Would it be possible to use the knowledge about neurogenesis to help to differentiate stem cells, fix lesions or treat diseases?
In depression, the hippocampus shrinks. The connection with such data is subtle. These aren’t my data, they are out there. For some reason, the brain of someone treated with antidepressants of the Prozac class [a selective inhibitor of serotonin recapture] shrinks less.
But is it questionable?
No. Data are data. But they don’t say much. Experiments that we conducted showed that Prozac induces cell division. However, it’s not enough to divide. The new cells have to turn into neurons. This takes four to six weeks. Psychiatrists saw this and went crazy, saying: “That is why it takes so long for the medication to work.” These drugs increase the availability of serotonin and stem cells placed on a glass plate with serotonin divide like crazy. That’s how it works, by means of the 5HT1A receptors, which induce proliferation. There are now clinical trials with drugs that act upon neurogenesis and that do not interact with 5HT1A. Still, it’s all very incipient. In almost all the neurodegenerative diseases, a reduction of neurogenesis occurs.
Besides cell death, there is lower neurogenesis.
The doubt is whether the disease is causing the neurogenesis reduction directly or, as we believe, whether the disease makes the animal lethargic and this leads to a drop in neurogenesis. When one restricts the movements of an animal, it becomes stressed and neurogenesis falls. It might be that the drop in the pace of neurogenesis is a consequence of the behavioral change caused by the disease. But this is being tested. We know that one of the problems of patients with Parkinson’s or Alzheimer’s is their difficulty in knowing where they are. They get lost all the time. Perhaps one might not be able to halt the disease, but treat some components of it, enabling people to deal with it better. That is my optimistic goal.

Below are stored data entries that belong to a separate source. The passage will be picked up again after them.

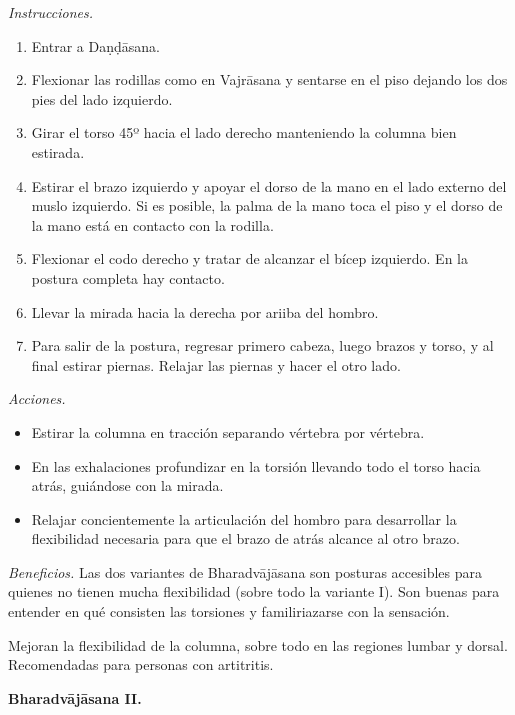 \emph{Instrucciones.}
\begin{enumerate}
\item Entrar a Daṇḍāsana.
\item Flexionar las rodillas como en
Vajrāsana y sentarse en el piso dejando los
dos pies del lado izquierdo.
\item Girar el torso 45º hacia el lado
derecho manteniendo la columna bien estirada.
\item Estirar el brazo izquierdo y apoyar el
dorso de la mano en el lado externo del muslo
izquierdo. Si es posible, la palma de la mano
toca el piso y el dorso de la mano está en
contacto con la rodilla.
\item Flexionar el codo derecho y tratar de
alcanzar el bícep izquierdo. En la postura
completa hay contacto.
\item Llevar la mirada hacia la derecha por
ariiba del hombro.
\item Para salir de la postura, regresar
primero cabeza, luego brazos y torso, y al
final estirar piernas. Relajar las piernas y
hacer el otro lado.
\end{enumerate}

\emph{Acciones.}
\begin{itemize}
\item Estirar la columna en tracción
separando vértebra por vértebra.
\item En las exhalaciones profundizar en la
torsión llevando todo el torso hacia atrás,
guiándose con la mirada.
\item Relajar concientemente la articulación
del hombro para desarrollar la flexibilidad
necesaria para que el brazo de atrás alcance
al otro brazo.
\end{itemize}

\emph{Beneficios.} Las dos variantes de
Bharadvājāsana son posturas accesibles para
quienes no tienen mucha flexibilidad (sobre
todo la variante I). Son buenas para entender
en qué consisten las torsiones y
familiriazarse con la sensación.

Mejoran la flexibilidad de la columna, sobre
todo en las regiones lumbar y dorsal.
Recomendadas para personas con artitritis.

\medskip\noindent\textbf{Bharadvājāsana II.}

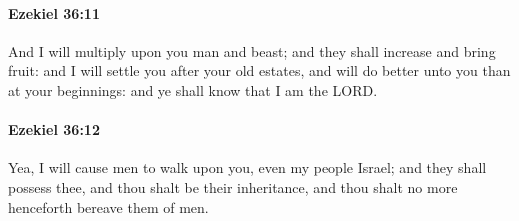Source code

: 		\paragraph{Ezekiel 36:11} %
			\label{EZEKIEL-36-11}

			And I will multiply upon you man and beast; and they shall increase and bring fruit: and I will settle you after your old estates, and will do better unto you than at your beginnings: and ye shall know that I am the LORD.


		\paragraph{Ezekiel 36:12} %
			\label{EZEKIEL-36-12}

			Yea, I will cause men to walk upon you, even my people Israel; and they shall possess thee, and thou shalt be their inheritance, and thou shalt no more henceforth bereave them of men.

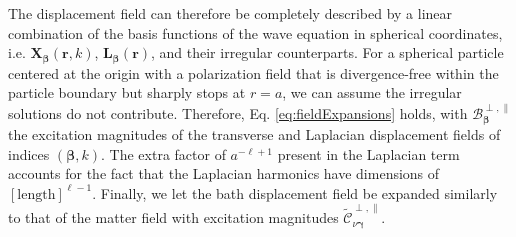 \documentclass{article}
\begin{document}
The displacement field can therefore be completely described by a linear combination of the basis functions of the wave equation in spherical coordinates, i.e. $\mathbf{X}_{\bm{\beta}}(\mathbf{r},k)$, $\mathbf{L}_{\bm{\beta}}(\mathbf{r})$, and their irregular counterparts. For a spherical particle centered at the origin with a polarization field that is divergence-free within the particle boundary but sharply stops at $r = a$, we can assume the irregular solutions do not contribute. Therefore, Eq. \eqref{eq:fieldExpansions} holds, with $\mathcal{B}_{\bm{\beta}}^{\perp,\parallel}$ the excitation magnitudes of the transverse and Laplacian displacement fields of indices $(\bm{\beta},k)$. The extra factor of $a^{-\ell + 1}$ present in the Laplacian term accounts for the fact that the Laplacian harmonics have dimensions of $[\mathrm{length}]^{\ell - 1}$. Finally, we let the bath displacement field be expanded similarly to that of the matter field with excitation magnitudes $\tilde{\mathcal{C}}_{\nu\bm{\gamma}}^{\perp,\parallel}$.
\end{document}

What is the rate of neurogenesis?
It depends on age and species. It is far higher when one is young. And then it drops off. It’s very low among the aged.
So doesn’t it ever stop completely?
Neurogenesis is affected by the degree of activity. An old mouse, aged about 18 months, has virtually no neurogenesis. However, if it is given access for one month to a cage with a wheel [on which it can exercise voluntarily], or to a richer environment, it will have the same number of dividing neurons of a young but inactive mouse. Few of the old animals develop new functional neurons, but many do manage this and the cells that turn into neurons present all the ramifications.
So anybody that wants to keep their memory good should run or, at least, walk.
No, but I think it’s necessary to stay active physically or intellectually. The relation between running and neurogenesis is still unclear. In part, this effect is caused by serotonin. When one moves, the raphe nucleus is activated and secretes serotonin in the hippocampus. However, cardiovascular activity also increases when one is moving and a protein called IGF1 [insulin growth factor 1] is released into the bloodstream. At the spot where neurogenesis takes place there are blood vessels that might be releasing IGF1. Other people have shown that when one blocks IGF1 activity, one blocks the proliferation of neurons. It is a multifactor phenomenon. We don’t know much about it yet.
Salk Institute for Biological Studies
Before I got involved with this subject, there was already some evidence indicating there had to be cells dividing in the adult brain after the development stage, but a lot of people didn’t believe this. We got the clone of the fibroblasts growth factor, inserted it into these cells and placed them in a culture with brain cells. The neurons proliferated like crazy.